記事「Designing for Real World Networks」でも述べられているように、ネットワーク呼び出しでは常に、NSStream や NSURL などの高レベル API を使用してください。どちらの API 群でもアプリ ベース VPN が正しくトリガされます。追加の情報は、上記リンク先に含まれる「Design for Variable Network Interface Availability」セクションを参照してください。

推奨されるネットワーク呼び出しを実行したら、ネットワーク接続に成功した場合でも失敗した場合でも、ネイティブ Reachability コードを使用して VPN インターフェイスの状態を確認し、必要であればトラブルシューティングを行うことができます。接続に失敗した場合は、Reachability イベントの結果を利用することで、必要に応じてその後の接続処理を実行することも、アプリをオフライン モードで動作させることもできます。

いずれのケースでも、推奨 API 群を正しく使用することで、必要な詳細処理の量に応じた、システム レベルの応答に基づくネイティブ Reachability 呼び出しを記述する手間をまとめて省くことができるかもしれません。

注:Reachability の呼び出しより前のネットワーク呼び出しで失敗する場合、アプリ ベース VPN プロトコルを開始しようとすると、ワークフローの不整合が生じる可能性があります。

 

 

Xamarin ベースのアプリ

Xamarin では HTTP クライアントの実装として次の 3 種類のプロトコルがサポートされています。

  1. Managed
  2. CFNetwork
  3. NSURLSession

Managed プロトコル スタックは BSD ソケットを使用する Microsoft 社のネイティブ実装です。これは低レベル DNS API を使用しており、オンデマンド VPN をトリガできないため、アプリ ベース VPN フレームワークには対応していません。貴社アプリで アプリ ベース VPN を利用する場合は、CFNetwork か NSURLSession を選択するようにしてください。 

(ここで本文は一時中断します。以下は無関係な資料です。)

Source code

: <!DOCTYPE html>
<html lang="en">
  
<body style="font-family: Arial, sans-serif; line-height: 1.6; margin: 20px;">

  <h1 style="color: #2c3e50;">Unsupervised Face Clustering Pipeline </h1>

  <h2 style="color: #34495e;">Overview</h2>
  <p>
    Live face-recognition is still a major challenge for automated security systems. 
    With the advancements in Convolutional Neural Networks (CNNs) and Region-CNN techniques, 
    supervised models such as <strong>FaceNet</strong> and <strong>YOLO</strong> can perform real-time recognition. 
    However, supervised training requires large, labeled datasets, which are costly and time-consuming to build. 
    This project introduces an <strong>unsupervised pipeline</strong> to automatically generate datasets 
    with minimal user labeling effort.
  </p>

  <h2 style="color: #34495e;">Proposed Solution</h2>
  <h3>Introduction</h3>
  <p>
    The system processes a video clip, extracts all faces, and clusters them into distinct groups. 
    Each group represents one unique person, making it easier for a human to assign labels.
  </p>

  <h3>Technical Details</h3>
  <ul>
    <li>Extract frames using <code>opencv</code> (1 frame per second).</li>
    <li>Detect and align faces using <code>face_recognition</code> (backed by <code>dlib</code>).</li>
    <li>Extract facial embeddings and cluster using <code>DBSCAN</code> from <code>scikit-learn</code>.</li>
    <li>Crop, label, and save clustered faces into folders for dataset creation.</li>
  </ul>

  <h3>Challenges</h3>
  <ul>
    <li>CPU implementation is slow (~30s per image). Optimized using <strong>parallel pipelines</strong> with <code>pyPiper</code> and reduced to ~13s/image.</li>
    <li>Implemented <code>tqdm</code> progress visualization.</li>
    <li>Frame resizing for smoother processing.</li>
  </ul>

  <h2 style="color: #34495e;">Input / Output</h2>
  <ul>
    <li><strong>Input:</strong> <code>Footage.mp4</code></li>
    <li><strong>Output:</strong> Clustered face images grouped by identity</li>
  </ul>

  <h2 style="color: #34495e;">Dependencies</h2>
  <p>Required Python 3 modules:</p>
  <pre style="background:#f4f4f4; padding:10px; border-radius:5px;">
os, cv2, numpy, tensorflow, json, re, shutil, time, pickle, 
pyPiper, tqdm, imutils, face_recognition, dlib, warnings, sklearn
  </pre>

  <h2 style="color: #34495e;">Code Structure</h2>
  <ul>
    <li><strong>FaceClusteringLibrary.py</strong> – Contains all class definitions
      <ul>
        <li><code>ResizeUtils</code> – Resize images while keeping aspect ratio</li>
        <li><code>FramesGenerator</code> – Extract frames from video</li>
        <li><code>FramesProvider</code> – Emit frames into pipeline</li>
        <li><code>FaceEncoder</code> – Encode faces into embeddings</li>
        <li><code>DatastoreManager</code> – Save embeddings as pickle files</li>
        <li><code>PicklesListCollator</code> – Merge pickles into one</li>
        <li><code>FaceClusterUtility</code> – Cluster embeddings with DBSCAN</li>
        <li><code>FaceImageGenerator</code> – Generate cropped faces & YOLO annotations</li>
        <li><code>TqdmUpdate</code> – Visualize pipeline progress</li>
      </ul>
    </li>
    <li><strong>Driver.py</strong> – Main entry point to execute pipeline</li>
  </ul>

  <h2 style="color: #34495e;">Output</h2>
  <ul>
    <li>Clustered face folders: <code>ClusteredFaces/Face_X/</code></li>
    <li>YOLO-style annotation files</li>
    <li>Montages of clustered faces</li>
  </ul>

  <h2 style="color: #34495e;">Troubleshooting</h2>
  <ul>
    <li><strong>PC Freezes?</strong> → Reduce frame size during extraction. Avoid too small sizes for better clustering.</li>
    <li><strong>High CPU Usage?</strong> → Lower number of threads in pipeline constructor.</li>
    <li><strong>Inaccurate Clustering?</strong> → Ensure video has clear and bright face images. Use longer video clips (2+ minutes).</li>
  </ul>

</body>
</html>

このプロトコル スタックの設定は、Xamarin IDE の Project > Build > iOS Build > HttpClient Implementation で変更できます。

 

iOS でのネットワーク利用の一般的なベスト プラクティス

Apple 社の Web ページ「Avoiding Common Networking Mistakes」には、数多くのベスト プラクティスが掲載されています。貴社 iOS アプリでネットワークを利用する場合、開発者の方はこれらのベスト プラクティスを参考にしてください。

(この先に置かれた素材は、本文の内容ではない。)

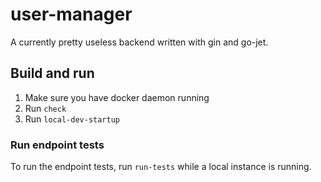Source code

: # user-manager
A currently pretty useless backend written with gin and go-jet.

## Build and run
1. Make sure you have docker daemon running
2. Run `check`
3. Run `local-dev-startup`

### Run endpoint tests
To run the endpoint tests, run `run-tests` while a local instance is running.
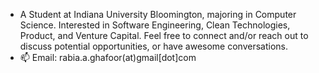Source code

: -  A Student at Indiana University Bloomington, majoring in Computer Science. Interested in Software Engineering, Clean Technologies, Product, and Venture Capital. Feel free to connect and/or reach out to discuss potential opportunities, or have awesome conversations.
- 📫  Email: rabia.a.ghafoor(at)gmail[dot]com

免責事項:これは英文の記事「Best Practices & Limitations for developing iOS applications leveraging per app VPN using VMware Tunnel」の日本語訳です。記事はベストエフォートで翻訳を進めているため、ローカライズ化コンテンツは最新情報ではない可能性があります。最新情報は英語版の記事で参照してください。